Start of Input material

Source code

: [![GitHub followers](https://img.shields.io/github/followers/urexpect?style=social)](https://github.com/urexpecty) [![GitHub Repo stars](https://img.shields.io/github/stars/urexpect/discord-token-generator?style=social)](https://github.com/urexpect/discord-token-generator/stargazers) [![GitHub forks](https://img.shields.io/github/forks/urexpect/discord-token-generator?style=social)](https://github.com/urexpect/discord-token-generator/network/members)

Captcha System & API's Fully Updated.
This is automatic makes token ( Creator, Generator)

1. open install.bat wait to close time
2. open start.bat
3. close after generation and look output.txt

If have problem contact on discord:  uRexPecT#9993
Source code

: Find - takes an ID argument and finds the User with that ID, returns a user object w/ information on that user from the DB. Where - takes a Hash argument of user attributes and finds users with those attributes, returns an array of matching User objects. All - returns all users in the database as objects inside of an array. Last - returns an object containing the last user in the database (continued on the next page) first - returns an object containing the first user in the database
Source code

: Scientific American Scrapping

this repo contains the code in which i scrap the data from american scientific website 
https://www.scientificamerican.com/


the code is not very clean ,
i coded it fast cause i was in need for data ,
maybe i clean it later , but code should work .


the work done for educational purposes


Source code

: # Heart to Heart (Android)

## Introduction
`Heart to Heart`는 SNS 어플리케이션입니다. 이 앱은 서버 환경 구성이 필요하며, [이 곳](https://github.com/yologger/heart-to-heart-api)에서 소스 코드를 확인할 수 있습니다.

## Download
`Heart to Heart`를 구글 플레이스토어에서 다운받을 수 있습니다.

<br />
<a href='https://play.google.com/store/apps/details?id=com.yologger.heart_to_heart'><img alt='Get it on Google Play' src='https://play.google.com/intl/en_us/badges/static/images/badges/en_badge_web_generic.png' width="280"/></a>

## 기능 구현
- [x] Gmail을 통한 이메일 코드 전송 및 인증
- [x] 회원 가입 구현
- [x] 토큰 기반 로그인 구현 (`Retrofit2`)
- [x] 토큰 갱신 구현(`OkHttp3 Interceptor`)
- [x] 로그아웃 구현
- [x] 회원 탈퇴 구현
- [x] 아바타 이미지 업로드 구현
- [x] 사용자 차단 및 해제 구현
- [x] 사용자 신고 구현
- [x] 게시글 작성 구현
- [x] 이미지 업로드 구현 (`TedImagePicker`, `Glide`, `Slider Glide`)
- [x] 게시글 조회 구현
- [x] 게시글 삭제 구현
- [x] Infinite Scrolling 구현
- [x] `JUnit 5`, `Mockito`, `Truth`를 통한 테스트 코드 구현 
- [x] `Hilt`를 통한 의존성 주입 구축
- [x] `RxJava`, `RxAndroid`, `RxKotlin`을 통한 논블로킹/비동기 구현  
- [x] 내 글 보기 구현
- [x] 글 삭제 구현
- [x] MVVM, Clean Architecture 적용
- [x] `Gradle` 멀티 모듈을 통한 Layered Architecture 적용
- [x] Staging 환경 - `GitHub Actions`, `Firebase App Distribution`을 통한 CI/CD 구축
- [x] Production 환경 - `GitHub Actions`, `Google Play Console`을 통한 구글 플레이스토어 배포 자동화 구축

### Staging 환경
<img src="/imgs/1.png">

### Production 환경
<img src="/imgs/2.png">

End of Input material

■ **Assigned task**: The answer must be an exact transcription of every record above.

■ **Result for this exercise**:
Source code

: [![GitHub followers](https://img.shields.io/github/followers/urexpect?style=social)](https://github.com/urexpecty) [![GitHub Repo stars](https://img.shields.io/github/stars/urexpect/discord-token-generator?style=social)](https://github.com/urexpect/discord-token-generator/stargazers) [![GitHub forks](https://img.shields.io/github/forks/urexpect/discord-token-generator?style=social)](https://github.com/urexpect/discord-token-generator/network/members)

Captcha System & API's Fully Updated.
This is automatic makes token ( Creator, Generator)

1. open install.bat wait to close time
2. open start.bat
3. close after generation and look output.txt

If have problem contact on discord:  uRexPecT#9993
Source code

: Find - takes an ID argument and finds the User with that ID, returns a user object w/ information on that user from the DB. Where - takes a Hash argument of user attributes and finds users with those attributes, returns an array of matching User objects. All - returns all users in the database as objects inside of an array. Last - returns an object containing the last user in the database (continued on the next page) first - returns an object containing the first user in the database
Source code

: Scientific American Scrapping

this repo contains the code in which i scrap the data from american scientific website 
https://www.scientificamerican.com/


the code is not very clean ,
i coded it fast cause i was in need for data ,
maybe i clean it later , but code should work .


the work done for educational purposes


Source code

: # Heart to Heart (Android)

## Introduction
`Heart to Heart`는 SNS 어플리케이션입니다. 이 앱은 서버 환경 구성이 필요하며, [이 곳](https://github.com/yologger/heart-to-heart-api)에서 소스 코드를 확인할 수 있습니다.

## Download
`Heart to Heart`를 구글 플레이스토어에서 다운받을 수 있습니다.

<br />
<a href='https://play.google.com/store/apps/details?id=com.yologger.heart_to_heart'><img alt='Get it on Google Play' src='https://play.google.com/intl/en_us/badges/static/images/badges/en_badge_web_generic.png' width="280"/></a>

## 기능 구현
- [x] Gmail을 통한 이메일 코드 전송 및 인증
- [x] 회원 가입 구현
- [x] 토큰 기반 로그인 구현 (`Retrofit2`)
- [x] 토큰 갱신 구현(`OkHttp3 Interceptor`)
- [x] 로그아웃 구현
- [x] 회원 탈퇴 구현
- [x] 아바타 이미지 업로드 구현
- [x] 사용자 차단 및 해제 구현
- [x] 사용자 신고 구현
- [x] 게시글 작성 구현
- [x] 이미지 업로드 구현 (`TedImagePicker`, `Glide`, `Slider Glide`)
- [x] 게시글 조회 구현
- [x] 게시글 삭제 구현
- [x] Infinite Scrolling 구현
- [x] `JUnit 5`, `Mockito`, `Truth`를 통한 테스트 코드 구현 
- [x] `Hilt`를 통한 의존성 주입 구축
- [x] `RxJava`, `RxAndroid`, `RxKotlin`을 통한 논블로킹/비동기 구현  
- [x] 내 글 보기 구현
- [x] 글 삭제 구현
- [x] MVVM, Clean Architecture 적용
- [x] `Gradle` 멀티 모듈을 통한 Layered Architecture 적용
- [x] Staging 환경 - `GitHub Actions`, `Firebase App Distribution`을 통한 CI/CD 구축
- [x] Production 환경 - `GitHub Actions`, `Google Play Console`을 통한 구글 플레이스토어 배포 자동화 구축

### Staging 환경
<img src="/imgs/1.png">

### Production 환경
<img src="/imgs/2.png">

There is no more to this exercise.